Furthermore, Crowder and Bridges rank 6th and 9th in these playoffs in defensive rating, and they’re both able to guard multiple positions. Crowder is an absolute DAWG who’s able to handle himself against stronger players but is also able to overpower smaller players with his strength, while Bridges is able to guard positions 1-4 with his size and length (side note: next time you watch the Suns play, look at Mikal Bridges arms – the length is absurd). Both of these guys stay within themselves and play perfectly in their roles. They are literally the definition of three-and-D, and they’re the perfect duo to pair with the other pieces that the Suns have. When CP3 and Ayton run their actions, or when Booker begins to go to work at the elbow, the defense is forced to stay home on both Crowder and Bridges, which allows their star players to play with space.
The Phoenix Suns bench is filled with talented players, all of whom know what their role is and how to play that role effectively, without many mistakes. I want to talk about the Cams specifically, though – Cam Johnson and Cam Payne – because I truly feel that these two are the PERFECT bench combo.

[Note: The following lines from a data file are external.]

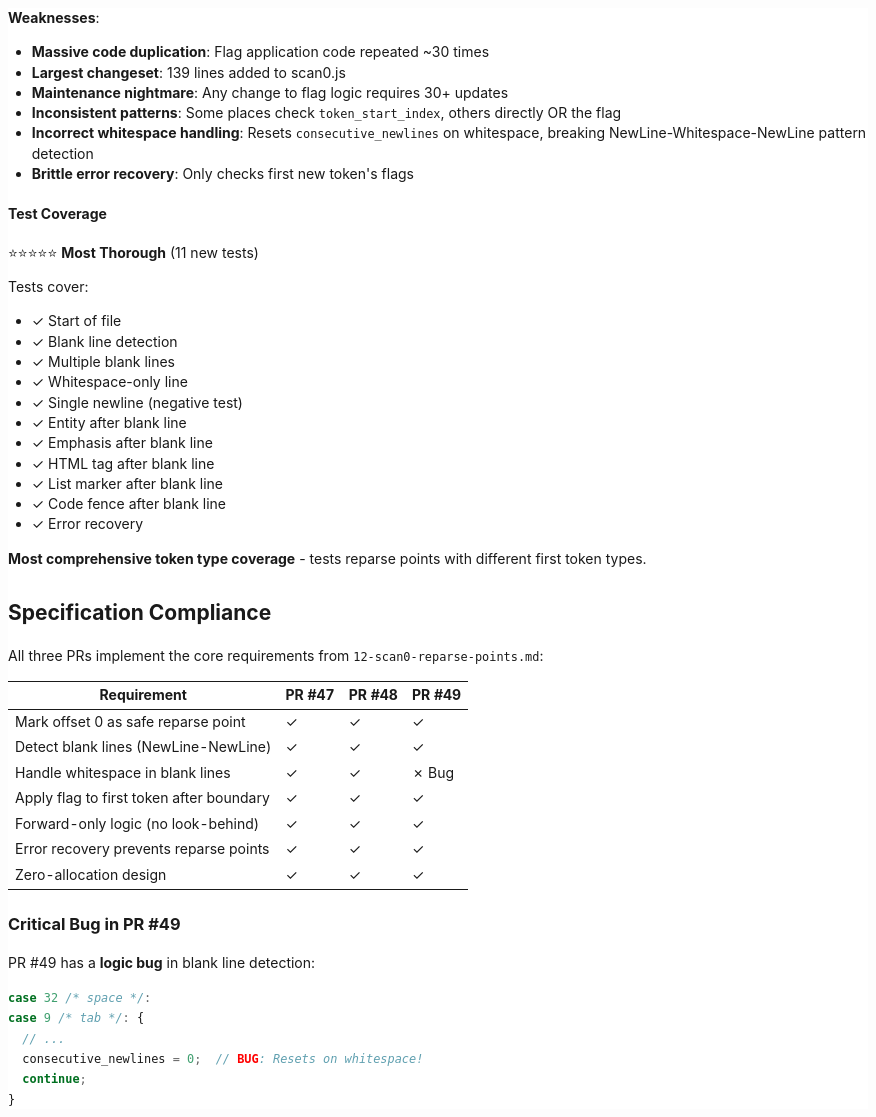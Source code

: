 **Weaknesses**:
- **Massive code duplication**: Flag application code repeated ~30 times
- **Largest changeset**: 139 lines added to scan0.js
- **Maintenance nightmare**: Any change to flag logic requires 30+ updates
- **Inconsistent patterns**: Some places check `token_start_index`, others directly OR the flag
- **Incorrect whitespace handling**: Resets `consecutive_newlines` on whitespace, breaking NewLine-Whitespace-NewLine pattern detection
- **Brittle error recovery**: Only checks first new token's flags

#### Test Coverage
⭐⭐⭐⭐⭐ **Most Thorough** (11 new tests)

Tests cover:
- ✓ Start of file
- ✓ Blank line detection
- ✓ Multiple blank lines
- ✓ Whitespace-only line
- ✓ Single newline (negative test)
- ✓ Entity after blank line
- ✓ Emphasis after blank line
- ✓ HTML tag after blank line
- ✓ List marker after blank line
- ✓ Code fence after blank line
- ✓ Error recovery

**Most comprehensive token type coverage** - tests reparse points with different first token types.

## Specification Compliance

All three PRs implement the core requirements from `12-scan0-reparse-points.md`:

| Requirement | PR #47 | PR #48 | PR #49 |
|------------|--------|--------|--------|
| Mark offset 0 as safe reparse point | ✓ | ✓ | ✓ |
| Detect blank lines (NewLine-NewLine) | ✓ | ✓ | ✓ |
| Handle whitespace in blank lines | ✓ | ✓ | ✗ Bug |
| Apply flag to first token after boundary | ✓ | ✓ | ✓ |
| Forward-only logic (no look-behind) | ✓ | ✓ | ✓ |
| Error recovery prevents reparse points | ✓ | ✓ | ✓ |
| Zero-allocation design | ✓ | ✓ | ✓ |

### Critical Bug in PR #49

PR #49 has a **logic bug** in blank line detection:

```javascript
case 32 /* space */:
case 9 /* tab */: {
  // ...
  consecutive_newlines = 0;  // BUG: Resets on whitespace!
  continue;
}
```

Cam Payne is an extremely dynamic offensive weapon who has become one of my favorite guys to watch in the league (he’s about to get ABSOLUTELY PAID, by the way). He’s got elite level quickness, and his touch around the rim allows him to showcase a really nice floater game. He brings what virtually every team wants their 6th man to bring: scoring and energy. He’s got a bounce in his step from the time he gets on the court to the time he sits down, and he serves as a great primary playmaker while CP3 and/or Devin Booker is resting. After Payne, the Suns usually bring on Cam Johnson, who’s had a breakout playoffs as well.
First of all, he does many of the same things the Suns already have Crowder and Bridges doing, so he fills in for those two pretty seamlessly. More unique, though, is his uncanny ability to find cutting lanes to the rim without the ball in his hands. He plays so well off of his teammates driving to the rim, and he often finds himself with very easy layups or putbacks because of it. The phrase “knowing your role” was literally made for Cam Johnson, and to see that in such a young player is both rare and exciting. With how rotations shrink in the playoffs, these two guys have been the main weapons off the bench, and they only further prove the point that the Suns are constructed like a prototypical championship team.